▶ **WHAT IS EXPECTED**
Begin at the top of the entries below and write out every line through the one containing "- [ ] 根据健身书籍，搜索引体向上的训练过程和进阶计划", excluding pictures.

▶ **Pictures paired with source code**
--------------------------------------------------

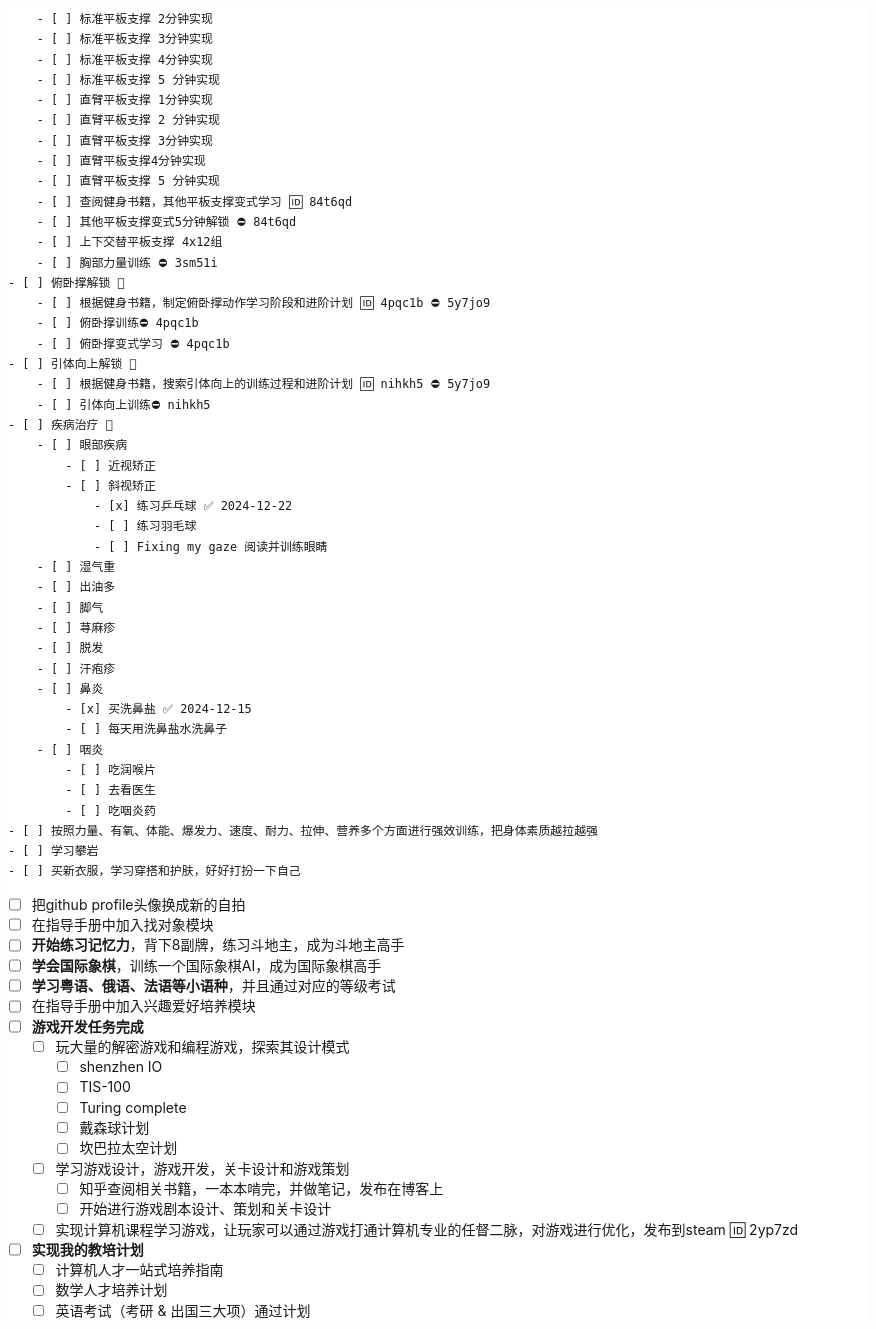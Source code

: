 		- [ ] 标准平板支撑 2分钟实现
		- [ ] 标准平板支撑 3分钟实现
		- [ ] 标准平板支撑 4分钟实现
		- [ ] 标准平板支撑 5 分钟实现
		- [ ] 直臂平板支撑 1分钟实现
		- [ ] 直臂平板支撑 2 分钟实现
		- [ ] 直臂平板支撑 3分钟实现
		- [ ] 直臂平板支撑4分钟实现
		- [ ] 直臂平板支撑 5 分钟实现
		- [ ] 查阅健身书籍，其他平板支撑变式学习 🆔 84t6qd
		- [ ] 其他平板支撑变式5分钟解锁 ⛔ 84t6qd
		- [ ] 上下交替平板支撑 4x12组
		- [ ] 胸部力量训练 ⛔ 3sm51i
	- [ ] 俯卧撑解锁 🔼
		- [ ] 根据健身书籍，制定俯卧撑动作学习阶段和进阶计划 🆔 4pqc1b ⛔ 5y7jo9
		- [ ] 俯卧撑训练⛔ 4pqc1b
		- [ ] 俯卧撑变式学习 ⛔ 4pqc1b
	- [ ] 引体向上解锁 🔼
		- [ ] 根据健身书籍，搜索引体向上的训练过程和进阶计划 🆔 nihkh5 ⛔ 5y7jo9
		- [ ] 引体向上训练⛔ nihkh5
	- [ ] 疾病治疗 🔼
		- [ ] 眼部疾病
			- [ ] 近视矫正
			- [ ] 斜视矫正
				- [x] 练习乒乓球 ✅ 2024-12-22
				- [ ] 练习羽毛球
				- [ ] Fixing my gaze 阅读并训练眼睛
		- [ ] 湿气重
		- [ ] 出油多
		- [ ] 脚气
		- [ ] 荨麻疹
		- [ ] 脱发
		- [ ] 汗疱疹
		- [ ] 鼻炎
			- [x] 买洗鼻盐 ✅ 2024-12-15
			- [ ] 每天用洗鼻盐水洗鼻子
		- [ ] 咽炎
			- [ ] 吃润喉片
			- [ ] 去看医生
			- [ ] 吃咽炎药
	- [ ] 按照力量、有氧、体能、爆发力、速度、耐力、拉伸、营养多个方面进行强效训练，把身体素质越拉越强
	- [ ] 学习攀岩
	- [ ] 买新衣服，学习穿搭和护肤，好好打扮一下自己
- [ ] 把github profile头像换成新的自拍
- [ ] 在指导手册中加入找对象模块
- [ ] **开始练习记忆力**，背下8副牌，练习斗地主，成为斗地主高手
- [ ] **学会国际象棋**，训练一个国际象棋AI，成为国际象棋高手
- [ ] **学习粤语、俄语、法语等小语种**，并且通过对应的等级考试
- [ ] 在指导手册中加入兴趣爱好培养模块
- [ ] **游戏开发任务完成**
	- [ ] 玩大量的解密游戏和编程游戏，探索其设计模式
		- [ ] shenzhen IO
		- [ ] TIS-100
		- [ ] Turing complete
		- [ ] 戴森球计划
		- [ ] 坎巴拉太空计划
	- [ ] 学习游戏设计，游戏开发，关卡设计和游戏策划
		- [ ] 知乎查阅相关书籍，一本本啃完，并做笔记，发布在博客上
		- [ ] 开始进行游戏剧本设计、策划和关卡设计
	- [ ] 实现计算机课程学习游戏，让玩家可以通过游戏打通计算机专业的任督二脉，对游戏进行优化，发布到steam 🆔 2yp7zd
- [ ] **实现我的教培计划**
	- [ ] 计算机人才一站式培养指南
	- [ ] 数学人才培养计划
	- [ ] 英语考试（考研 & 出国三大项）通过计划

--------------------------------------------------

▶ **RESULT FOR THIS EXERCISE**
Source code

: 		- [ ] 标准平板支撑 2分钟实现
		- [ ] 标准平板支撑 3分钟实现
		- [ ] 标准平板支撑 4分钟实现
		- [ ] 标准平板支撑 5 分钟实现
		- [ ] 直臂平板支撑 1分钟实现
		- [ ] 直臂平板支撑 2 分钟实现
		- [ ] 直臂平板支撑 3分钟实现
		- [ ] 直臂平板支撑4分钟实现
		- [ ] 直臂平板支撑 5 分钟实现
		- [ ] 查阅健身书籍，其他平板支撑变式学习 🆔 84t6qd
		- [ ] 其他平板支撑变式5分钟解锁 ⛔ 84t6qd
		- [ ] 上下交替平板支撑 4x12组
		- [ ] 胸部力量训练 ⛔ 3sm51i
	- [ ] 俯卧撑解锁 🔼
		- [ ] 根据健身书籍，制定俯卧撑动作学习阶段和进阶计划 🆔 4pqc1b ⛔ 5y7jo9
		- [ ] 俯卧撑训练⛔ 4pqc1b
		- [ ] 俯卧撑变式学习 ⛔ 4pqc1b
	- [ ] 引体向上解锁 🔼
		- [ ] 根据健身书籍，搜索引体向上的训练过程和进阶计划 🆔 nihkh5 ⛔ 5y7jo9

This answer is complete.